Thinking and remembering

Thinking and remembering

I don’t believe they are equivocal. Equating them begins a carefully reasoned path into religion. Starting from the fundamental questions, St. Augustine gets right to the core in his Confessions:

What, then, am I my God? What is my nature? A life that is ever varying, full of change, and of immense power. The wide plains of my memory and its innumerable caverns and hollows are full beyond compute of countless things of all kinds. Material things are there by means of their images; knowledge is there of itself; emotions are there in the form of ideas or impressions of some kind, for memory retains them even while the mind does not experience them, although whatever is in the memory must also be in the mind. My mind has the freedom of them all. I can glide from one to the other. I can probe deep into them and never find the end of them. This is the power of memory! This is the great force of life in living man, mortal though he is!

Augustine goes on to propose that we do not recognize things unless we remember them. Therefore, qualities like joy and happiness can only exist in the mind because we experienced them somewhere before. There must be an origin, a God to explain why these qualities seem so familiar to us. If you buy that thinking and remembering are the same thing, then human experience is a closed thing dependent on an original experience, an experience of God— because if the mind is infinite but based on memory, then the memory must be of the infinite.

I’ll bet you didn’t think I could get here from there. The line of argument can also be tied into the debate of nomos vs. physis between Plato and the Sophists. If all thinking is memory, then how do things get named? The Sophists, like the postmodernists, believed that language was arbitrary.

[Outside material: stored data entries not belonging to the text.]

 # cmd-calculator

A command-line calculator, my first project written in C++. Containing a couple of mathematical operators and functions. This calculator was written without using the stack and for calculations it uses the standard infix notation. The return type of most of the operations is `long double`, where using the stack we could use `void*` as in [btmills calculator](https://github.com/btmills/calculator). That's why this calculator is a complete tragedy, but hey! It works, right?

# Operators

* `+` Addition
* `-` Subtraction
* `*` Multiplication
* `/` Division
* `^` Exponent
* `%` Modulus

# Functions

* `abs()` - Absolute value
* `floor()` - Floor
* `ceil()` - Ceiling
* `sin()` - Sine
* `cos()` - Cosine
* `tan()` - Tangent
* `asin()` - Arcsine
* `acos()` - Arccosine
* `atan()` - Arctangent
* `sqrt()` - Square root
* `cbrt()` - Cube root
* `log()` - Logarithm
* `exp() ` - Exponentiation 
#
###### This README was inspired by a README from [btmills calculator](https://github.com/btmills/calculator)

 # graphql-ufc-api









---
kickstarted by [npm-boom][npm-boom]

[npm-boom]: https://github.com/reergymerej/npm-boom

They asserted that there is no one “correct” name for anything. It was depends on the ethics of the situation, nomos, a sort of little t truth. Nomos is is truth only when it works; humans are free to rename things when the renaming works to clarify the situation, because the only truth that exists is the truth inside each of us. Plato and Aristotle championed physis a physical capitol T truth that lies outside, that can be discovered, that can be correct at all times for all people. There is a metaphysical hierarchy, perhaps only vaguely remembered by humans, which assigns all things one and only one proper name.

To name things is to reclaim them. Protagoras, the oldest of the Sophists, was also perhaps the worlds first agnostic. He felt that “God” couldn’t be proved or disproved, but more than that, that it really didn’t make any difference in our day to day lives. We define and name our world each day as we travel through it, without the need for outside guidance. This comes from a distinct difference in the view of language. To embrace memory as a guiding force, and reasoned correctness in naming, is to accept that spirituality is not only possible but essential.